Making a type POD in the ABI means that we can’t allocate subobjects of 
subclasses into its tail-padding.  This is, at least, in theory, a tradeoff:
  - The downside is that derived classes might get larger.
  - The upside is that assignments into an opaque T& can copy sizeof(T) bytes 
instead of dsize(T).  When those quantities differ, copying sizeof(T) is 
generally faster because a round number of words can be copied in fewer 
instructions; e.g. 24 bytes (8-byte aligned) can be done in three 64-bit 
stores, whereas 22 bytes (but still 8-byte aligned) requires two 64-bit stores, 
a 32-bit store, and a 16-bit store.

I would argue that it’s abstractly more likely that trivially-copyable type 
will be assigned at some point than that it will be used as a base class, but I 
don’t have empirical evidence for that.

> Are there any other things that it would make sense to change in a version 2 
> of the ABI?

We could consider giving standard substitutions to some of the newer library 
features, like std::shared_ptr and std::unique_ptr.  I don’t know if standard 
substitutions still matter to other people; Apple’s committed to libc++, which 
intentionally subverts them with inline namespaces.

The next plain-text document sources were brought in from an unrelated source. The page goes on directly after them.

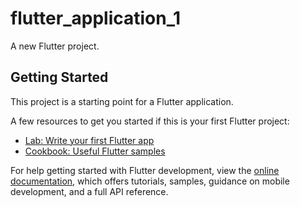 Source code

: # flutter_application_1

A new Flutter project.

## Getting Started

This project is a starting point for a Flutter application.

A few resources to get you started if this is your first Flutter project:

- [Lab: Write your first Flutter app](https://docs.flutter.dev/get-started/codelab)
- [Cookbook: Useful Flutter samples](https://docs.flutter.dev/cookbook)

For help getting started with Flutter development, view the
[online documentation](https://docs.flutter.dev/), which offers tutorials,
samples, guidance on mobile development, and a full API reference.

<!-- ###Integrantes
*Edinson Sarabia Cabrera
*Ximena Rosales Otalora
*Segundo Arturo Arboleda Angulo
*Bryner Jose Ramirez Rodriguez
*Emiro Enrique Galvis Jimenez -->

<!-- ###Enlace de video del funcionamiento del aplicativo
https://drive.google.com/file/d/1fTcPZqi79luHwC-zirfASUvesic7cfKe/view?usp=sharing -->

<!-- ###Información de reto 1
\*\*\*Enlace de Github
https://github.com/esarabiacabrera/coversor-monedas -->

> Also, would there be any support for documenting common deviations from the 
> ABI that platform vendors might want to consider when specifying their own 
> ABIs? In addition to some of the above, this would also include:
> 
>  * Representation of pointers-to-member-functions (in particular, the current 
> representation assumes that the lowest bit of a function pointer is unused, 
> which isn't true in general)

>  * Representation of guard variables (some platforms use the native word size 
> rather than forcing this to be 64 bits wide)

I would actually call this one a recommended change.  As far as I know, making 
them 64 bits on all platforms was just an Itanium assumption sneaking in.  I 
don’t know of any clever locking strategies that vitally require two pointers 
of data.

John.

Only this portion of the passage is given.